Iceland’s minister of finance may soon face a hard decision—his country or his dog.
In Reykjavik, the capital, a 62-year-old law bans dogs from the city on health grounds. Yet the minister, Mr. Albert Gudmundsson, lives in Reykjavik with a dog (the family pet), a 13-year-old mongrel named Lucy.
“Lucy is a dear member of our family, as dear to us as a child,” he said.
This family has now been unsettled by a journalist at the state radio, who has reported Lucy’s illegal presence to the police. If prosecuted, Mr. Gudmundsson may be fined, and his pet may be taken away.
But Mr. Gudmundsson, who placed third in Iceland’s presidential election four years ago, has pledged to do everything to keep her.
“We will never agree to part with her,” he said. “Rather, we will emigrate from Iceland, and I would thereby resign from politics.”
Politics aside, we’d be sorry to see Mr. Gudmundsson have to give up either his country or his dog.
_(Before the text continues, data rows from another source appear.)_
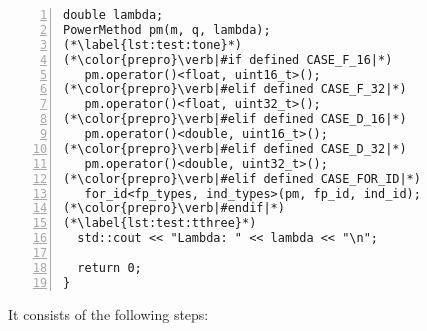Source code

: \documentclass[10pt,a4paper]{article}
\theoremstyle{definition}\newtheorem{problem}{Problem}
\begin{document}
{\begin{lstlisting}[numbers=left,xleftmargin=2em]
double lambda;                                                        (* \label{lst:test:lam} *)
PowerMethod pm(m, q, lambda);                                         (* \label{lst:test:pm} *)
(*\label{lst:test:tone}*)
(*\color{prepro}\verb|#if defined CASE_F_16|*)                        (* \label{lst:test:pmab} *)
   pm.operator()<float, uint16_t>(); 
(*\color{prepro}\verb|#elif defined CASE_F_32|*)
   pm.operator()<float, uint32_t>(); 
(*\color{prepro}\verb|#elif defined CASE_D_16|*)
   pm.operator()<double, uint16_t>(); 
(*\color{prepro}\verb|#elif defined CASE_D_32|*)
   pm.operator()<double, uint32_t>();                                 (* \label{lst:test:pmam} *)
(*\color{prepro}\verb|#elif defined CASE_FOR_ID|*)
   for_id<fp_types, ind_types>(pm, fp_id, ind_id);                    (* \label{lst:test:pmafi} *)
(*\color{prepro}\verb|#endif|*)                                       (* \label{lst:test:pmae} *)
(*\label{lst:test:tthree}*)
  std::cout << "Lambda: " << lambda << "\n";                          (* \label{lst:test:print} *)

  return 0;
}
\end{lstlisting}
}
\noindent
It consists of the following steps:
\end{document}
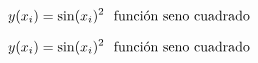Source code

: \documentclass[12pt]{article}
\begin{document}
\begin{equation}y(x_{i}) = \sin(x_{i})^{2} \ \ \textup{función seno cuadrado}\end{equation}

\begin{equation}y(x_{i}) = \sin(x_{i})^{2} \ \ \textup{función seno cuadrado}\end{equation}
\end{document}
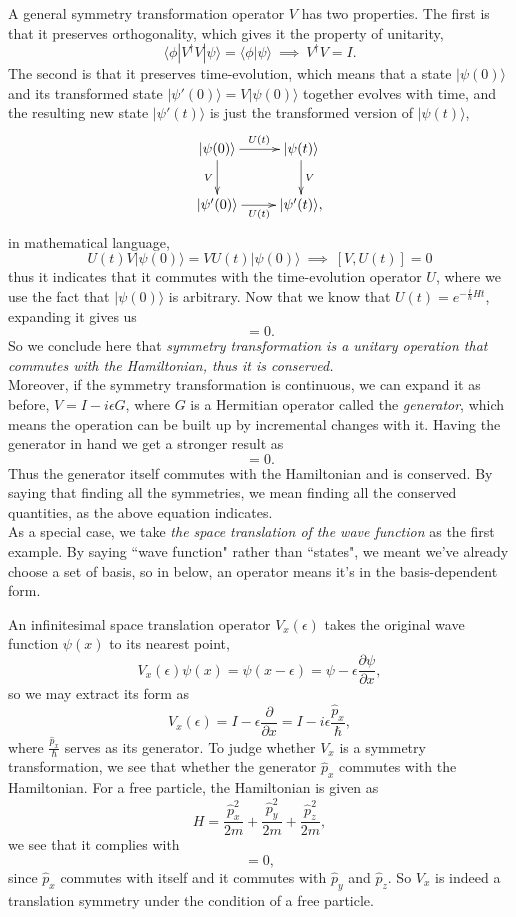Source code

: \documentclass{article}
\newcommand{\be}{\begin{equation}}
\newcommand{\ee}{\end{equation}}
\newcommand{\p}{\partial}
\renewcommand{\1}{\left}
\renewcommand{\2}{\right}
\newcommand{\la}{\langle}
\newcommand{\ra}{\rangle}
\newcommand{\ep}{\epsilon}
\begin{document}
A general symmetry transformation operator $V$ has two properties. The first is that it preserves orthogonality, which gives it the property of unitarity,
\be
\la \phi|V^\dagger V|\psi\ra=\la \phi|\psi\ra \ \implies\ V^\dagger V=I.
\ee
The second is that it preserves time-evolution, which means that a state $|\psi(0)\ra$ and its transformed state $|\psi'(0)\ra=V|\psi(0)\ra$ together evolves with time, and the resulting new state $|\psi'(t)\ra$ is just the transformed version of $|\psi(t)\ra$,
\be
\begin{gathered} \xymatrix{
|\psi(0)\ra \ar[r]^{U(t)} \ar[d]_{V} &|\psi(t)\ra \ar[d]^{V} \\
|\psi'(0)\ra \ar[r]_{U(t)} & |\psi'(t)\ra, \\
} \end{gathered}
\ee
in mathematical language,
\be
U(t)V|\psi(0)\ra = VU(t)|\psi(0)\ra \ \implies\  [V,U(t)]=0
\ee
thus it indicates that it commutes with the time-evolution operator $U$, where we use the fact that $|\psi(0)\ra$ is arbitrary. Now that we know that $U(t)=e^{-\frac i \hbar H t}$, expanding it gives us
\be
[V,H]=0.
\ee
So we conclude here that \textit{symmetry transformation is a unitary operation that commutes with the Hamiltonian, thus it is conserved.}\\
Moreover, if the symmetry transformation is continuous, we can expand it as before, $V=I-i\ep G$, where $G$ is a Hermitian operator called the \textit{generator}, which means the operation can be built up by incremental changes with it. Having the generator in hand we get a stronger result as
\be
[G,H]=0.
\ee
Thus the generator itself commutes with the Hamiltonian and is conserved. By saying that finding all the symmetries, we mean finding all the conserved quantities, as the above equation indicates.\\

As a special case, we take \textit{the space translation of the wave function} as the first example. By saying ``wave function" rather than ``states", we meant we've already choose a set of basis, so in below, an operator means it's in the basis-dependent form.

An infinitesimal space translation operator $V_x(\ep)$ takes the original wave function $\psi(x)$ to its nearest point,
\be
V_x(\ep)\psi(x)=\psi(x-\ep)=\psi-\ep\frac{\p\psi}{\p x},
\ee
so we may extract its form as
\be
V_x(\ep)=I-\ep\frac{\p}{\p x}=I-i\ep\frac{\hat p_x}{\hbar},
\ee
where $\frac{\hat p_x}{\hbar}$ serves as its generator. To judge whether $V_x$ is a symmetry transformation, we see that whether the generator $\hat p_x$ commutes with the Hamiltonian. For a free particle, the Hamiltonian is given as
\be
H=\frac{\hat p_x^2}{2m}+\frac{\hat p_y^2}{2m}+\frac{\hat p_z^2}{2m},
\ee
we see that it complies with 
\be
[\hat p_x,H]=0,
\ee
since $\hat p_x$ commutes with itself and it commutes with $\hat p_y$ and $\hat p_z$. So $V_x$ is indeed a translation symmetry under the condition of a free particle.\\
\end{document}
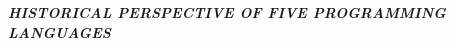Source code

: \documentclass{article}
\begin{document}
	\textbf{\textit{HISTORICAL PERSPECTIVE OF FIVE PROGRAMMING LANGUAGES}}
\end{document}

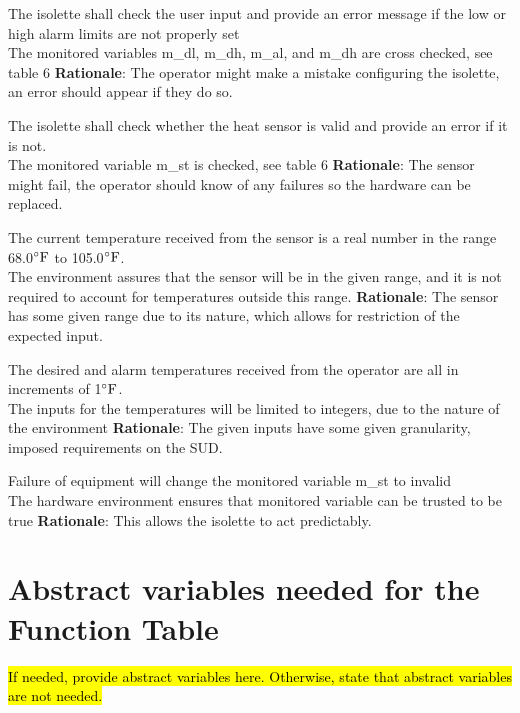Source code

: \documentclass[fontsize=12pt,paper=letter,twoside]{scrartcl}
\begin{document}
{The isolette shall check the user input and provide an error message if the low or high alarm limits are not properly set\\}
{The monitored variables m\_dl, m\_dh, m\_al, and m\_dh are cross checked, see table 6}
\label{R5}
\textbf{Rationale}: The operator might make a mistake configuring the isolette, an error should appear if they do so.

{The isolette shall check whether the heat sensor is valid and provide an error if it is not.\\}
{The monitored variable m\_st is checked, see table 6}
\label{R6}
\textbf{Rationale}: The sensor might fail, the operator should know of any failures so the hardware can be replaced.

{The current temperature received from the sensor is a real number in the range 68.0$^{\circ}\mathrm{F}$ to 105.0$^{\circ}\mathrm{F}$.\\}
{The environment assures that the sensor will be in the given range, and it is not required to account for temperatures outside this range.}
\label{E7}
\textbf{Rationale}: The sensor has some given range due to its nature, which allows for restriction of the expected input.

{The desired and alarm temperatures received from the operator are all in increments of 1$^{\circ}\mathrm{F}$.\\}
{The inputs for the temperatures will be limited to integers, due to the nature of the environment}
\label{E8}
\textbf{Rationale}: The given inputs have some given granularity, imposed requirements on the SUD.

{Failure of equipment will change the monitored variable m\_st to invalid\\}
{The hardware environment ensures that monitored variable can be trusted to be true}
\label{E9}
\textbf{Rationale}: This allows the isolette to act predictably.

\section{Abstract variables needed for the Function Table}
\hl{If needed, provide abstract variables here. Otherwise, state that abstract variables are not needed.}
\end{document}
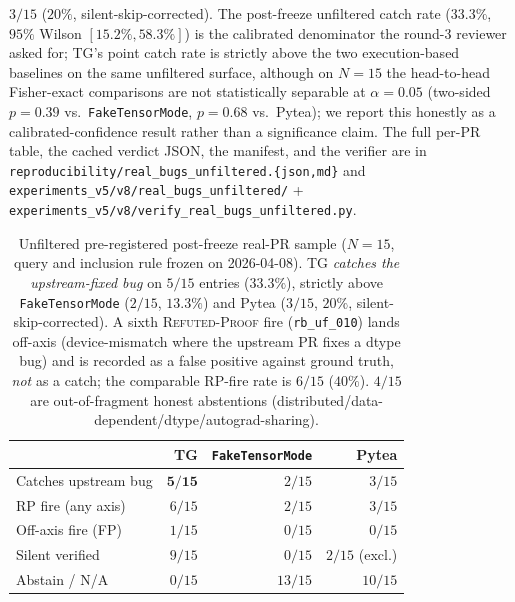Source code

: $3/15$ ($20\%$, silent-skip-corrected).  The post-freeze unfiltered
catch rate ($33.3\%$, $95\%$ Wilson $[15.2\%, 58.3\%]$) is the
calibrated denominator the round-3 reviewer asked for; \textsc{TG}'s
point catch rate is strictly above the two execution-based baselines
on the same unfiltered surface, although on $N{=}15$ the head-to-head
Fisher-exact comparisons are not statistically separable at
$\alpha{=}0.05$ (two-sided $p{=}0.39$ vs.\ \texttt{FakeTensorMode},
$p{=}0.68$ vs.\ Pytea); we report this honestly as a
calibrated-confidence result rather than a significance claim.  The
full per-PR table, the cached verdict JSON, the manifest, and the
verifier are in
\texttt{reproducibility/real\_bugs\_unfiltered.\{json,md\}} and
\texttt{experiments\_v5/v8/real\_bugs\_unfiltered/} +
\texttt{experiments\_v5/v8/verify\_real\_bugs\_unfiltered.py}.

\begin{table}[t]
\centering\small\setlength{\tabcolsep}{4pt}
\caption{Unfiltered pre-registered post-freeze real-PR sample
($N{=}15$, query and inclusion rule frozen on 2026-04-08).
\textsc{TG} \emph{catches the upstream-fixed bug} on $5/15$
entries ($33.3\%$), strictly above \texttt{FakeTensorMode}
($2/15$, $13.3\%$) and Pytea
($3/15$, $20\%$, silent-skip-corrected).  A sixth
\textsc{Refuted-Proof} fire (\texttt{rb\_uf\_010}) lands
off-axis (device-mismatch where the upstream PR fixes a
dtype bug) and is recorded as a false positive against
ground truth, \emph{not} as a catch; the comparable
RP-fire rate is $6/15$ ($40\%$).  $4/15$ are out-of-fragment
honest abstentions (distributed/data-dependent/dtype/autograd-sharing).}
\label{tab:unfiltered-postfreeze}
\begin{tabular}{l rrr}
\toprule
                             & \textsc{TG}      & \texttt{FakeTensorMode} & Pytea            \\
\midrule
Catches upstream bug         & $\mathbf{5/15}$ & $2/15$                  & $3/15$           \\
RP fire (any axis)           & $6/15$           & $2/15$                  & $3/15$           \\
Off-axis fire (FP)           & $1/15$           & $0/15$                  & $0/15$           \\
Silent verified              & $9/15$           & $0/15$                  & $2/15$ (excl.)   \\
Abstain / N/A                & $0/15$           & $13/15$                 & $10/15$          \\
\bottomrule
\end{tabular}
\end{table}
Unfortunately, he’ll have to give up both.
As spiritual souls, all living beings—including both dog and master—are eternal parts of Krishna, the Supreme. But because we’ve forgotten our relationship with Krishna, we’ve come to this material world, a world of birth and death. Here we devote ourselves to our country, our family, our dog—whatever. We bark a while or we speak in the state house, we run after bones or run for office. But time finally runs off with everything we have—bark, bones, body, and all.
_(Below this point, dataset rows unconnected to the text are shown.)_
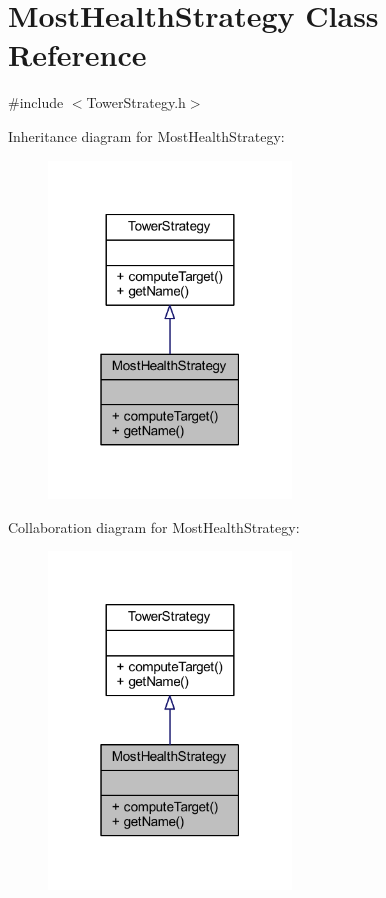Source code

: \hypertarget{class_most_health_strategy}{\section{Most\+Health\+Strategy Class Reference}
\label{class_most_health_strategy}
}


{\ttfamily \#include $<$Tower\+Strategy.\+h$>$}



Inheritance diagram for Most\+Health\+Strategy\+:\nopagebreak
\begin{figure}[H]
\begin{center}
\leavevmode
\includegraphics[width=183pt]{class_most_health_strategy__inherit__graph}
\end{center}
\end{figure}


Collaboration diagram for Most\+Health\+Strategy\+:\nopagebreak
\begin{figure}[H]
\begin{center}
\leavevmode
\includegraphics[width=183pt]{class_most_health_strategy__coll__graph}
\end{center}
\end{figure}

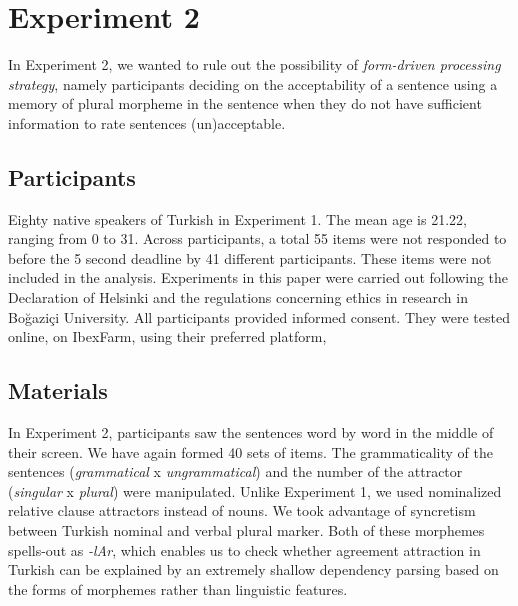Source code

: \documentclass[doc,a4paper,man,natbib,floatsintext,noextraspace]{apa6}\usepackage[]{graphicx}\usepackage[]{color}
\begin{document}
\section{Experiment 2} \label{sec:exp2}







In Experiment 2, we wanted to rule out the possibility of \textit{form-driven processing strategy}, namely participants deciding on the acceptability of a sentence using a memory of plural morpheme in the sentence when they do not have sufficient information to rate sentences (un)acceptable. 
 

\subsection{Participants} \label{sec:exp2:participants}

Eighty native speakers of Turkish in Experiment 1. The mean age is 21.22, ranging from 0 to 31. Across participants, a total 55 items were not responded to before the 5 second deadline by 41 different participants. These items were not included in the analysis. Experiments in this paper were carried out following the Declaration of Helsinki and the regulations concerning ethics in research in Bo\u{g}azi\c{c}i University. All participants provided informed consent. They were tested online, on IbexFarm, using their preferred platform, %


\subsection{Materials} \label{sec:exp2:materials}

In Experiment 2, participants saw the sentences word by word in the middle of their screen. We have again formed 40 sets of items. The grammaticality of the sentences (\textit{grammatical} x \textit{ungrammatical}) and the number of the attractor (\textit{singular} x \textit{plural}) were manipulated. Unlike Experiment 1, we used nominalized relative clause attractors instead of nouns. We took advantage of syncretism between Turkish nominal and verbal plural marker. Both of these morphemes spells-out as \textit{-lAr}, which enables us to check whether agreement attraction in Turkish can be explained by an extremely shallow dependency parsing based on the forms of morphemes rather than linguistic features.
\end{document}
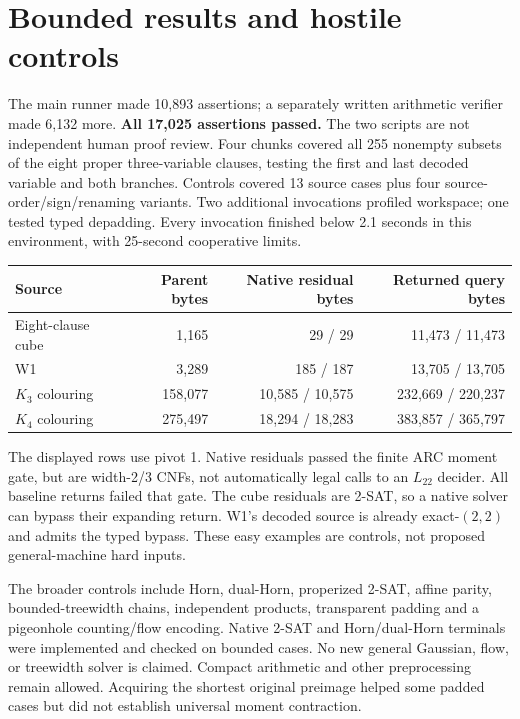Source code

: \documentclass[11pt]{article}
\begin{document}
\section{Bounded results and hostile controls}
The main runner made 10,893 assertions; a separately written arithmetic
verifier made 6,132 more. \textbf{All 17,025 assertions passed.} The two scripts
are not independent human proof review. Four chunks covered all 255 nonempty
subsets of the eight proper three-variable clauses, testing the first and last
decoded variable and both branches. Controls covered 13 source cases plus
four source-order/sign/renaming variants. Two additional invocations profiled
workspace; one tested typed depadding. Every invocation finished below 2.1
seconds in this environment, with 25-second cooperative limits.

\begin{center}\small
\begin{tabular}{lrrr}\toprule
Source & Parent bytes & Native residual bytes & Returned query bytes\\\midrule
Eight-clause cube & 1,165 & 29 / 29 & 11,473 / 11,473\\
W1 & 3,289 & 185 / 187 & 13,705 / 13,705\\
$K_3$ colouring & 158,077 & 10,585 / 10,575 & 232,669 / 220,237\\
$K_4$ colouring & 275,497 & 18,294 / 18,283 & 383,857 / 365,797\\\bottomrule
\end{tabular}\end{center}
The displayed rows use pivot 1. Native residuals passed the finite ARC moment
gate, but are width-2/3 CNFs, not automatically legal calls to an $L_{22}$
decider. All baseline returns failed that gate. The cube residuals are 2-SAT,
so a native solver can bypass their expanding return. W1's decoded source is
already exact-$(2,2)$ and admits the typed bypass. These easy examples are
controls, not proposed general-machine hard inputs.

The broader controls include Horn, dual-Horn, properized 2-SAT, affine parity,
bounded-treewidth chains, independent products, transparent padding and a
pigeonhole counting/flow encoding. Native 2-SAT and Horn/dual-Horn terminals
were implemented and checked on bounded cases. No new general Gaussian,
flow, or treewidth solver is claimed. Compact arithmetic and other
preprocessing remain allowed. Acquiring the shortest original preimage helped
some padded cases but did not establish universal moment contraction.
\end{document}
At the time of death, we give up our country, give up our dog, give up our politics—give up everything—and the laws of nature take us to a new body. The dog may then assume the body of a future politician, and the former politician the body of a dog.
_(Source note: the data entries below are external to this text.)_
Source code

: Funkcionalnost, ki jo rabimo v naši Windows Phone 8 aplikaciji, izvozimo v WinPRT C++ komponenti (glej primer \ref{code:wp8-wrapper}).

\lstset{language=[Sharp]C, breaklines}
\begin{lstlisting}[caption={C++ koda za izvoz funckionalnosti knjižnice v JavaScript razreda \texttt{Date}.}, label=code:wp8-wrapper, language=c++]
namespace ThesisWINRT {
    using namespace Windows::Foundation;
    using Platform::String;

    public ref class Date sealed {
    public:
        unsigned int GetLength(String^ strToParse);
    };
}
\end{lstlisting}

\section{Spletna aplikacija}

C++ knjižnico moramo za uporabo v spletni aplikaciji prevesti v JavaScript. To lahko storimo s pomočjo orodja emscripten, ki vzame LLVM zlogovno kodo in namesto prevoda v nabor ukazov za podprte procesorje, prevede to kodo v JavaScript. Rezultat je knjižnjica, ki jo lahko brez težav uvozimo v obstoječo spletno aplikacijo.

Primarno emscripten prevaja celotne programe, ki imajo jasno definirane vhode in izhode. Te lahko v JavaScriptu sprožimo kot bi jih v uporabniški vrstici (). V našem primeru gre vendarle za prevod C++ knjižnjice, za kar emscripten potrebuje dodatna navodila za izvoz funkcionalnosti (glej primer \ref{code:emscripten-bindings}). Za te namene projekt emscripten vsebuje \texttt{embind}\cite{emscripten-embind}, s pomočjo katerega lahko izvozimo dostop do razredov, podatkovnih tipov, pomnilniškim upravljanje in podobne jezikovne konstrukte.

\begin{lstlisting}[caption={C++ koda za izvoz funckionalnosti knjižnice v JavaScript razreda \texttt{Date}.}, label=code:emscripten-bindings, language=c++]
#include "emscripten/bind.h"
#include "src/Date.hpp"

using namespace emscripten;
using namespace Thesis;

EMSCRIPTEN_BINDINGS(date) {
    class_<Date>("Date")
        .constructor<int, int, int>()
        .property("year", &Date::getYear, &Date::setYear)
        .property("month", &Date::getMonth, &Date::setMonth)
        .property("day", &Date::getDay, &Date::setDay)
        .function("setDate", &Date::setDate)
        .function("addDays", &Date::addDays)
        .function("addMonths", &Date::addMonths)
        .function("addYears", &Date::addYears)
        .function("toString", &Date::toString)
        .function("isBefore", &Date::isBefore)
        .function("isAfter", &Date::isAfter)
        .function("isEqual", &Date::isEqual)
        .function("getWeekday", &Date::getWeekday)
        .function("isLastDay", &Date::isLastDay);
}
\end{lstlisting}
Such a change takes place because of love. According to the Bhagavad-gita, our thoughts at the time of death are what carries us on to the next body. So the faithful dog that dies thinking of its master may next be born human, and the master who dies thinking of his beloved dog may soon find himself on the dog’s end of the leash.
The human life, therefore, is meant not for devotion to dog or country but for devotion to spiritual inquiry and understanding, and ultimately for devotion to the Supreme Personality of Godhead, Lord Krishna.
Neglecting the Supreme, we may try to settle happily with our family and live a useful, productive life. But what is the point of clinging to a world where we can’t stay, and to loved ones we can’t live on with? Of what use is a life lived without spiritual inquiry? What will it produce? And what is the value of living happily at home as a fool?
One who lives for that which perishes lives for nothing. The Vedic teachings therefore point us beyond the perishable material world—beyond dog, family, politics, and Iceland—to our real home, our real family, our real life, in the transcendental world of Lord Krishna.